▶ _DIRECTIONS_:
Restate the data exactly as given and keep the pictures out.

++++++

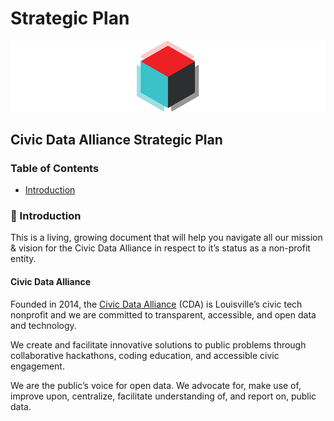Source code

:# Strategic Plan

![](.gitbook/assets/image.png)

## Civic Data Alliance Strategic Plan <a id="civic-data-alliance-strategic-plan"></a>

### Table of Contents <a id="table-of-contents"></a>

* [Introduction](https://stackedit.io/app#-introduction)

### 👋 Introduction <a id="&#x1F44B;-introduction"></a>

This is a living, growing document that will help you navigate all our mission & vision for the Civic Data Alliance in respect to it’s status as a non-profit entity.

#### Civic Data Alliance <a id="civic-data-alliance"></a>

Founded in 2014, the [Civic Data Alliance](https://www.civicdataalliance.org) \(CDA\) is Louisville’s civic tech nonprofit and we are committed to transparent, accessible, and open data and technology.

We create and facilitate innovative solutions to public problems through collaborative hackathons, coding education, and accessible civic engagement.

We are the public’s voice for open data. We advocate for, make use of, improve upon, centralize, facilitate understanding of, and report on, public data.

++++++

▶ _EXPECTED ANSWER_:
Source code

:# Strategic Plan

![](.gitbook/assets/image.png)

## Civic Data Alliance Strategic Plan <a id="civic-data-alliance-strategic-plan"></a>

### Table of Contents <a id="table-of-contents"></a>

* [Introduction](https://stackedit.io/app#-introduction)

### 👋 Introduction <a id="&#x1F44B;-introduction"></a>

This is a living, growing document that will help you navigate all our mission & vision for the Civic Data Alliance in respect to it’s status as a non-profit entity.

#### Civic Data Alliance <a id="civic-data-alliance"></a>

Founded in 2014, the [Civic Data Alliance](https://www.civicdataalliance.org) \(CDA\) is Louisville’s civic tech nonprofit and we are committed to transparent, accessible, and open data and technology.

We create and facilitate innovative solutions to public problems through collaborative hackathons, coding education, and accessible civic engagement.

We are the public’s voice for open data. We advocate for, make use of, improve upon, centralize, facilitate understanding of, and report on, public data.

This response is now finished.